Other witnesses who took the stand earlier this week spoke about the suffering of their family members when the Serb forces occupied the village.
The trial opened on 17 April 2008 after the Serbian War Crimes Prosecutor's Office indicted 14 former members of the JNA, the local Serb Territorial Defence and the Dusan Silni paramilitary unit for committing war crimes against 70 civilians in Lovas in October 1991.
The accused are Ljuban Devetak, Milan Devcic, Milan Radojcic and Zeljko Krnjajic - members of the local authorities in Lovas at the time; Miodrag Dimitrijevic, Darko Peric, Radovan Vlajkovic and Radisav Josipovic - members of the JNA; and Jovan Dimitrijevic, Sasa Stojanovic, Dragan Bacic, Zoran Kosijer, Petronije Stevanovic and Aleksandar Nikolaidis - members of the Dusan Silni unit.
According to the indictment, Devetak, with the help of members of the Serbian National Renewal party led by Mirko Jovic, formed a unit of 60 volunteers in Sid and Nova Pazova, Serbia, with intent to attack the predominantly Croat village of Lovas. The Serbian forces attacked the village in the early morning hours of October 10, 1991, shooting randomly and throwing bombs at civilians in their homes and in the streets.

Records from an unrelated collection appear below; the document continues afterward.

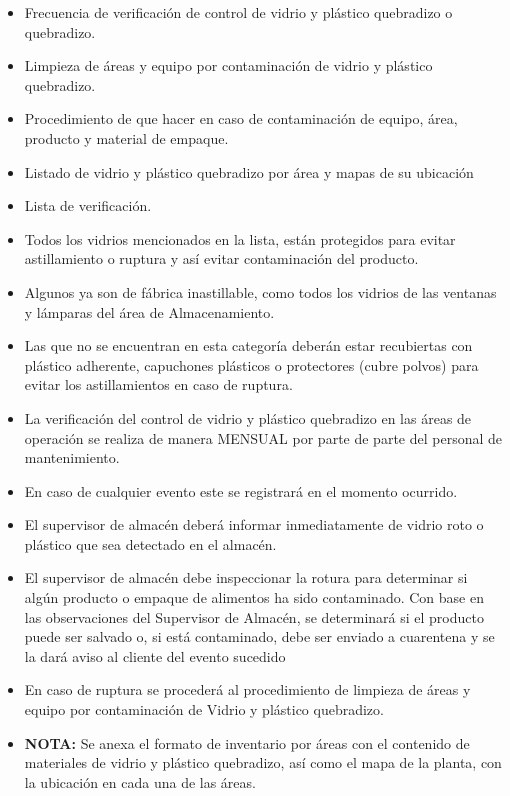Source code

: \begin{itemize}
	\item Frecuencia de verificación de control de vidrio y plástico quebradizo o quebradizo.
	\item Limpieza de áreas y equipo por contaminación de vidrio y plástico quebradizo.
	\item Procedimiento de que hacer en caso de contaminación de equipo, área, producto y material de empaque.
	\item Listado de vidrio y plástico quebradizo por área y mapas de su ubicación
	\item Lista de verificación.
	\item Todos los vidrios mencionados en la lista, están protegidos para evitar astillamiento o ruptura y así evitar contaminación del producto.
	\item Algunos ya son de fábrica inastillable, como todos los vidrios de las ventanas y lámparas del área de Almacenamiento.
	\item Las que no se encuentran en esta categoría deberán estar recubiertas con plástico adherente, capuchones plásticos o protectores (cubre polvos) para evitar los astillamientos en caso de ruptura.
	\item La verificación del control de vidrio y plástico quebradizo en las áreas de operación se realiza de manera MENSUAL por parte de parte del personal de mantenimiento.
	\item En caso de cualquier evento este se registrará en el momento ocurrido.
	\item El supervisor de almacén deberá informar inmediatamente de vidrio roto o plástico que sea detectado en el almacén.
	\item El supervisor de almacén debe inspeccionar la rotura para determinar si algún producto o empaque de alimentos ha sido contaminado. Con base en las observaciones del Supervisor de Almacén, se determinará si el producto puede ser salvado o, si está contaminado, debe ser enviado a cuarentena y se la dará aviso al cliente del evento sucedido
	\item En caso de ruptura se procederá al procedimiento de limpieza de áreas y equipo por contaminación de Vidrio y plástico quebradizo.
	\item\textbf{NOTA:} Se anexa el formato de inventario por áreas con el contenido de materiales de vidrio y plástico quebradizo, así como el mapa de la planta, con la ubicación en cada una de las áreas.
\end{itemize}

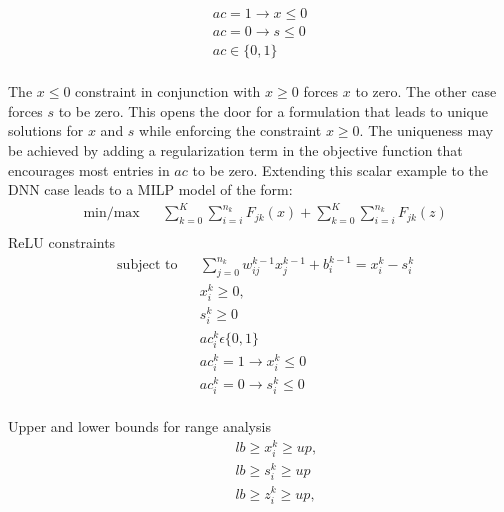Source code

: \begin{equation}
\label{6}
\begin{aligned}
ac =  1 \rightarrow x \leq 0  \\
ac =  0 \rightarrow s \leq 0  \\
ac \in \{0,1\} \\
\end{aligned}
\end{equation}

The $x \leq 0$ constraint in conjunction with $x \geq 0$ forces $x$ to zero. The other case forces $s$ to be zero.
This opens the door for a formulation that leads to unique solutions for $x$ and $s$ while enforcing the constraint $x \geq 0$.
The uniqueness may be achieved by adding a regularization term in the objective function that encourages most entries in $ac$ to be zero.
Extending this scalar example to the DNN case leads to a \ac{MILP} model of the form:
\begin{equation}
\label{7}
\begin{aligned}
& \underset{}{\text{min/max}}
& &  \sum_{k=0}^{K} \sum_{i=i}^{n_k}F_{jk}(x)   + \sum_{k=0}^{K} \sum_{i=i}^{n_k}F_{jk}(z)  \\
\end{aligned}
\end{equation}
ReLU constraints
\begin{equation}
\label{8}
\begin{aligned}
& \text{subject to} & &  \sum_{j=0}^{n_k} w_{ij}^{k-1}x_{j}^{k-1} + b_i^{k-1} = x_i^k - s_i^k  \\
& & & x_i^k \geq 0, \\
& & & s_i^k \geq 0 \\
& & & ac_i^k  \epsilon  \{0,1\} \\
& & & ac_i^k  =  1 \rightarrow  x_i^k \leq 0  \\
& & & ac_i^k =  0 \rightarrow s_i^k  \leq 0   \\
\end{aligned}
\end{equation}

Upper and lower bounds for range analysis
\begin{equation}
\label{9}
\begin{aligned}
& & & lb \geq x_i^k \geq up, \\
& & &  lb \geq s_i^k \geq up \\
& & & lb \geq z_i^k \geq up, \\
\end{aligned}
\end{equation}


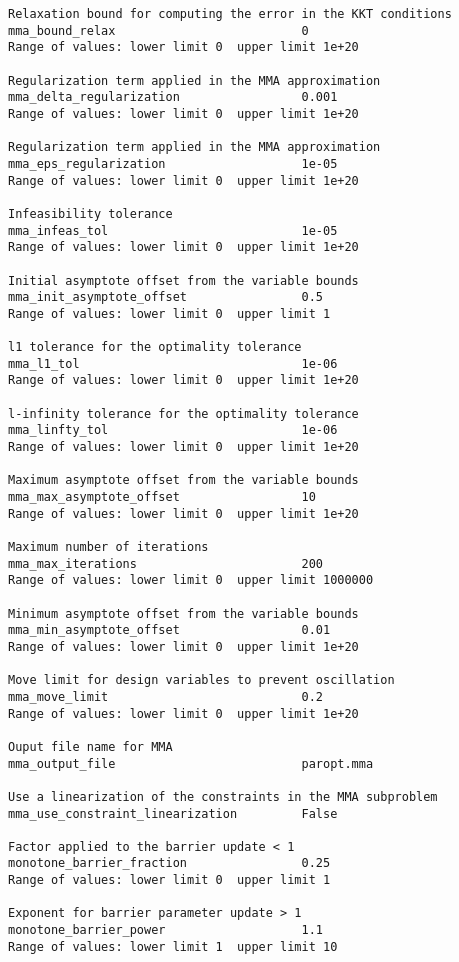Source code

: \documentclass[12pt]{article}
\begin{document}
{\begin{verbatim}
Relaxation bound for computing the error in the KKT conditions
mma_bound_relax                          0
Range of values: lower limit 0  upper limit 1e+20

Regularization term applied in the MMA approximation
mma_delta_regularization                 0.001
Range of values: lower limit 0  upper limit 1e+20

Regularization term applied in the MMA approximation
mma_eps_regularization                   1e-05
Range of values: lower limit 0  upper limit 1e+20

Infeasibility tolerance
mma_infeas_tol                           1e-05
Range of values: lower limit 0  upper limit 1e+20

Initial asymptote offset from the variable bounds
mma_init_asymptote_offset                0.5
Range of values: lower limit 0  upper limit 1

l1 tolerance for the optimality tolerance
mma_l1_tol                               1e-06
Range of values: lower limit 0  upper limit 1e+20

l-infinity tolerance for the optimality tolerance
mma_linfty_tol                           1e-06
Range of values: lower limit 0  upper limit 1e+20

Maximum asymptote offset from the variable bounds
mma_max_asymptote_offset                 10
Range of values: lower limit 0  upper limit 1e+20

Maximum number of iterations
mma_max_iterations                       200
Range of values: lower limit 0  upper limit 1000000

Minimum asymptote offset from the variable bounds
mma_min_asymptote_offset                 0.01
Range of values: lower limit 0  upper limit 1e+20

Move limit for design variables to prevent oscillation
mma_move_limit                           0.2
Range of values: lower limit 0  upper limit 1e+20

Ouput file name for MMA
mma_output_file                          paropt.mma

Use a linearization of the constraints in the MMA subproblem
mma_use_constraint_linearization         False

Factor applied to the barrier update < 1
monotone_barrier_fraction                0.25
Range of values: lower limit 0  upper limit 1

Exponent for barrier parameter update > 1
monotone_barrier_power                   1.1
Range of values: lower limit 1  upper limit 10


\end{verbatim}}
\end{document}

The local authorities led by Devetak ordered on October 17 that all men aged 18-65 should gather outside the local agricultural cooperative, and 70 or so villagers responded to the order. That day and the next, members of the Dusan Silni unit brutally tortured about 20 civilian prisoners, and on October 18 they forced a group of some 50 villagers to walk across a minefield, as a result of which 20 civilians were killed and 12 were wounded.